Resolving the Structural Conversion, Aggregation and Neurotoxicity of Prion Proteins at the Single Molecule Level

Abstract

Prion protein (PrP) misfolding and oligomerization are key pathogenic events in prion disease. When PrP misfolds, it imposes its structure upon natively folded proteins and templates their aggregation. The consequence of this self-amplifying cycle is an accumulation of toxic PrP aggregates that destroys neurons and invariably kill the organism. Copper exposure has been linked to prion pathogenesis, however, its mechanistic basis is unknown. Here we resolve, with single molecule precision, the molecular determinants of copper mediated PrP misfolding, oligomerization and neurotoxicity. Using a single molecule fluorescence assay, we demonstrate that copper induces PrP monomers to misfold before oligomer assembly; the intrinsically disordered N-terminal region is obligatory for this structural change.
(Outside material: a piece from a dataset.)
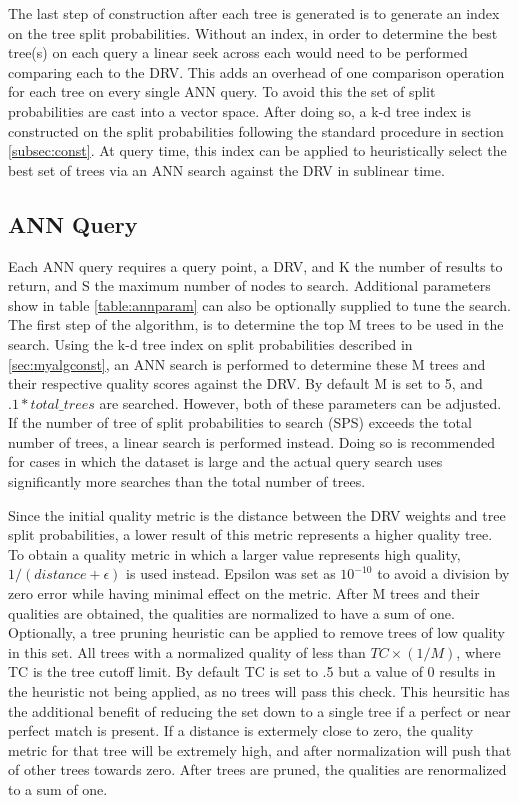 The last step of construction after each tree is generated is to generate an index on the tree split probabilities.  Without an index, in order to determine the best tree(s) on each query a linear seek across each would need to be performed comparing each to the DRV.  This adds an overhead of one comparison operation for each tree on every single ANN query.  To avoid this the set of split probabilities are cast into a vector space.  After doing so, a k-d tree index is constructed on the split probabilities following the standard procedure in section \ref{subsec:const}.  At query time, this index can be applied to heuristically select the best set of trees via an ANN search against the DRV in sublinear time.

\subsection{ANN Query}

Each ANN query requires a query point, a DRV, and K the number of results to return, and S the maximum number of nodes to search.  Additional parameters show in table \ref{table:annparam} can also be optionally supplied to tune the search.  The first step of the algorithm, is to determine the top M trees to be used in the search.  Using the k-d tree index on split probabilities described in \ref{sec:myalgconst}, an ANN search is performed to determine these M trees and their respective quality scores against the DRV.  By default M is set to 5, and $.1*{total\_trees}$ are searched.  However, both of these parameters can be adjusted.  If the number of tree of split probabilities to search (SPS) exceeds the total number of trees, a linear search is performed instead.  Doing so is recommended for cases in which the dataset is large and the actual query search uses significantly more searches than the total number of trees.

Since the initial quality metric is the distance between the DRV weights and tree split probabilities, a lower result of this metric represents a higher quality tree.  To obtain a quality metric in which a larger value represents high quality, $1/(distance + \epsilon)$ is used instead.  Epsilon was set as $10^{-10}$ to avoid a division by zero error while having minimal effect on the metric.  After M trees and their qualities are obtained, the qualities are normalized to have a sum of one.  Optionally, a tree pruning heuristic can be applied to remove trees of low quality in this set.  All trees with a normalized quality of less than $TC\times(1/M)$, where TC is the tree cutoff limit.  By default TC is set to .5 but a value of 0 results in the heuristic not being applied, as no trees will pass this check.  This heursitic has the additional benefit of reducing the set down to a single tree if a perfect or near perfect match is present.  If a distance is extermely close to zero, the quality metric for that tree will be extremely high, and after normalization will push that of other trees towards zero.  After trees are pruned, the qualities are renormalized to a sum of one.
Single molecule force spectroscopy measurements show that the misfolded monomers have a 900 fold higher binding affinity which promotes their oligomerization. Using a cell-free seeding assay, we demonstrate that these oligomers, serve as seeds that template amyloid formation. Finally, using brain slice cultures, we show that the oligomers mediate inflammation and degeneration of neuronal tissue. Our study provides the first direct proof that copper misfolds PrP, subsequently promoting oligomerization and cytotoxicity.